Object GetObject() { Object o; return o; }

Object obj;

Function(GetObject());  
Function(GetObject());

Here, VS 2017 complains that both forms of the function are viable candidates for the call.

Can someone explain what the difference is between these two, and what advantages one may have over the other please?

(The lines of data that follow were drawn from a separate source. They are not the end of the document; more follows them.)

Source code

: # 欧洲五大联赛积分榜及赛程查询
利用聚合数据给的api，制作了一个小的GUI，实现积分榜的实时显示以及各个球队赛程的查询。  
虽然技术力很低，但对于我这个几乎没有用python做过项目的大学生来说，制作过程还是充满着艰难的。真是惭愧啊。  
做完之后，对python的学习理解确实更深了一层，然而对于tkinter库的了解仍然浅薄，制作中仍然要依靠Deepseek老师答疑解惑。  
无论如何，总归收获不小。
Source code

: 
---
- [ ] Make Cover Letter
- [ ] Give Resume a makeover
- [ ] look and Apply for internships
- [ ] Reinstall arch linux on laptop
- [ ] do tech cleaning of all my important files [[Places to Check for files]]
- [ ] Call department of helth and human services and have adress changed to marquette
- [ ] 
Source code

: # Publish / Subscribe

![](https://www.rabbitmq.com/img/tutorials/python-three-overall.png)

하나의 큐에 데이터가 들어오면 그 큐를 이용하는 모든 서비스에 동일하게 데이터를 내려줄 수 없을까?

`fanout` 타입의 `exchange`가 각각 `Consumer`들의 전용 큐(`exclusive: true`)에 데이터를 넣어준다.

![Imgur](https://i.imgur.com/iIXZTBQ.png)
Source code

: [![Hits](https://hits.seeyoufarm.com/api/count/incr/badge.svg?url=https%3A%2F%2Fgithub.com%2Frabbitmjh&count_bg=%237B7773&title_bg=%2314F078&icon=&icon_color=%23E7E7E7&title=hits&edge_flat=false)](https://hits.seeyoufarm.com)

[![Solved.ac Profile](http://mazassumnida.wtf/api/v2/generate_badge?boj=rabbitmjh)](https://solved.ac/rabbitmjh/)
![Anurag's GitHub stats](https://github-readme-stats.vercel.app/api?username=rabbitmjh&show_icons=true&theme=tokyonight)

when doing `template `, the `T&&` is not exactly your typical r-value reference. It's a forwarding reference. Lookup [`std::forward`](http://en.cppreference.com/w/cpp/utility/forward) — Fureeish, Jan 18 '18 at 17:40
To achieve [perfect forwarding](https://eli.thegreenplace.net/2014/perfect-forwarding-and-universal-references-in-c/) — AMA, Jan 18 '18 at 17:42

score 7 · Accepted Answer · answered Jan 18 '18 at 18:00

7

They are forwarding references in the parameter pack form. As for template parameter deduction, they can match any arguments, but the template parameter will be deduced differently comparing to the ordinary template parameter.

The major advantage of forwarding reference is that the lvalue/rvalue information will be preserved if used with std::forward. Thus they are used to "forward" something.

For example,

void real_foo(A const &a);
void real_foo(A &&a);

template<class... Args>
void foo_proxy_ordinary(Args... args) { real_foo(args...); }

template<class... Args>
void foo_proxy_perfect(Args&&... args) { real_foo(std::forward<Args>(args)...); }

The ordinary version will always call real_foo(A const &) version, because inside foo_proxy, args are always lvalue.

However, the perfect version will select real_foo(A&&) if the arguments passed in are indeed rvalues.

Combining forwarding reference with parameter pack, one can write easily generic proxy functions without performance loss in terms of lvalue/rvalue.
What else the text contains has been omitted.